May
08th
  7:13:18 PM

New Zealand’s new birth control plan for female beneficiaries labelled “intrusive”

The New Zealand government hopes to reduce beneficiaries by offering those on benefits and their children free long acting contraception such as long term contraceptive injections, implants and intra-uterine devices.  Many consider this is tantamount to the government getting involved in women’s reproductive rights and worry that women will be bullied into short term sterilisation.  It certainly sends a strong message that New Zealand doesn’t want people on benefits having children. 

The policy suggests that contraception is an answer to what is in reality a much wider social problem.  It also ignores studies which suggest that mass contraceptive measures affirm a casual approach to sex and increase unwanted pregnancies as a result (for example, see a study into contraception in Spain reported last year which showed that when you reduce the perceived risks of a behavior, people often merely compensate by behaving in higher-risk ways). 

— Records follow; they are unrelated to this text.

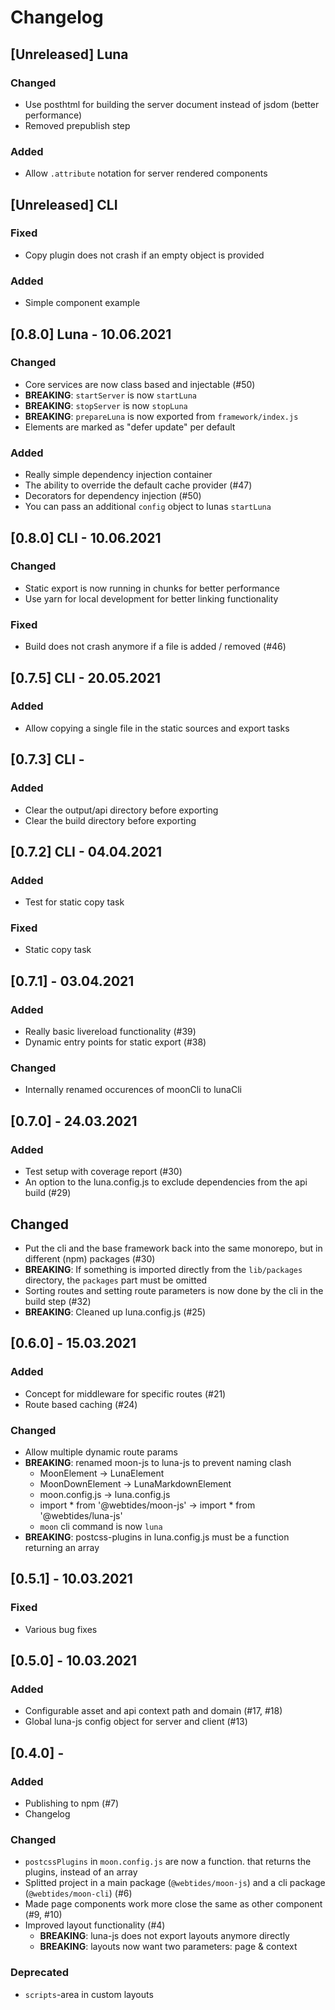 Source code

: # Changelog

## [Unreleased] Luna 

### Changed
 - Use posthtml for building the server document instead of jsdom (better performance)
 - Removed prepublish step

### Added
 - Allow `.attribute` notation for server rendered components

## [Unreleased] CLI


### Fixed 
 - Copy plugin does not crash if an empty object is provided

### Added
 - Simple component example

## [0.8.0] Luna - 10.06.2021

### Changed
 - Core services are now class based and injectable (#50)
 - **BREAKING**: `startServer` is now `startLuna`
 - **BREAKING**: `stopServer` is now `stopLuna`
 - **BREAKING**: `prepareLuna` is now exported from `framework/index.js`
 - Elements are marked as "defer update" per default

### Added
 - Really simple dependency injection container
 - The ability to override the default cache provider (#47)
 - Decorators for dependency injection (#50)
 - You can pass an additional `config` object to lunas `startLuna`

## [0.8.0] CLI - 10.06.2021

### Changed
 - Static export is now running in chunks for better performance
 - Use yarn for local development for better linking functionality
 
### Fixed
 - Build does not crash anymore if a file is added / removed (#46)

## [0.7.5] CLI - 20.05.2021

### Added
 - Allow copying a single file in the static sources and export tasks

## [0.7.3] CLI -

### Added
 - Clear the output/api directory before exporting
 - Clear the build directory before exporting

## [0.7.2] CLI - 04.04.2021

### Added
 - Test for static copy task

### Fixed
 - Static copy task

## [0.7.1] - 03.04.2021

### Added
 - Really basic livereload functionality (#39)
 - Dynamic entry points for static export (#38)

### Changed
 - Internally renamed occurences of moonCli to lunaCli

## [0.7.0] - 24.03.2021

### Added
 - Test setup with coverage report (#30)
 - An option to the luna.config.js to exclude dependencies from the api build (#29)

## Changed
 - Put the cli and the base framework back into the same monorepo, but in different (npm) packages (#30)
 - **BREAKING**: If something is imported directly from the `lib/packages` directory, the `packages` part must be omitted
 - Sorting routes and setting route parameters is now done by the cli in the build step (#32)
 - **BREAKING**: Cleaned up luna.config.js (#25)

## [0.6.0] - 15.03.2021

### Added
 - Concept for middleware for specific routes (#21)
 - Route based caching (#24)

### Changed
 - Allow multiple dynamic route params
 - **BREAKING**: renamed moon-js to luna-js to prevent naming clash
    - MoonElement -> LunaElement
    - MoonDownElement -> LunaMarkdownElement
    - moon.config.js -> luna.config.js
    - import * from '@webtides/moon-js' -> import * from '@webtides/luna-js'
    - `moon` cli command is now `luna`
 - **BREAKING**: postcss-plugins in luna.config.js must be a function returning an array

## [0.5.1] - 10.03.2021

### Fixed
 - Various bug fixes

## [0.5.0] - 10.03.2021

### Added
 - Configurable asset and api context path and domain (#17, #18)
 - Global luna-js config object for server and client (#13)

## [0.4.0] - 

### Added
 - Publishing to npm (#7)
 - Changelog
 
### Changed
 - `postcssPlugins` in `moon.config.js` are now a function. that returns the plugins, instead of an array
 - Splitted project in a main package (`@webtides/moon-js`) and a cli package (`@webtides/moon-cli`) (#6)
 - Made page components work more close the same as other component (#9, #10)
 - Improved layout functionality (#4)
   - **BREAKING**: luna-js does not export layouts anymore directly
   - **BREAKING**: layouts now want two parameters: page & context

### Deprecated
 - `scripts`-area in custom layouts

Beneficiary, Sandra Waru, in a New Zealand Herald article described the new policy as "belittling'' to women.  More worryingly, Green party co-leader, Metiria Turei, believes that in practice WINZ staff will pressure women into taking the available contraceptive in part through financial coercion.  Other planned reforms intended to dissuade beneficiaries from having children include a new requirement for those who have another child while on a benefit to look for work when that baby is 1, rather than wait until he or she is 5.

Auckland Action Against Poverty spokeswoman Sue Bradford commented in an article from Stuff that it is "totally unacceptable" for the Government to get involved in women's reproduction, saying that the policy is motivated by beneficiaries being "seen as people who are worth less than others,".  Interestingly, the Family Planning Association and birth control movement has its roots in targeting poor, African American women so these ideas are hardly new.  The Review printed an excerpt of an address that founder Margaret Sanger gave in 1926. In it she said:

It now remains for the U.S. government to set a sensible example to the world by offering a bonus or yearly pension to all obviously unfit parents who allow themselves to be sterilized by harmless and scientific means. In this way the moron and the diseased would have no posterity to inherit their unhappy condition. The number of the feeble-minded would decrease and a heavy burden would be lifted from the shoulders of the fit. (See Margaret Sanger, “The Function of Sterilization,” The Birth Control Review, October 1926, 299.).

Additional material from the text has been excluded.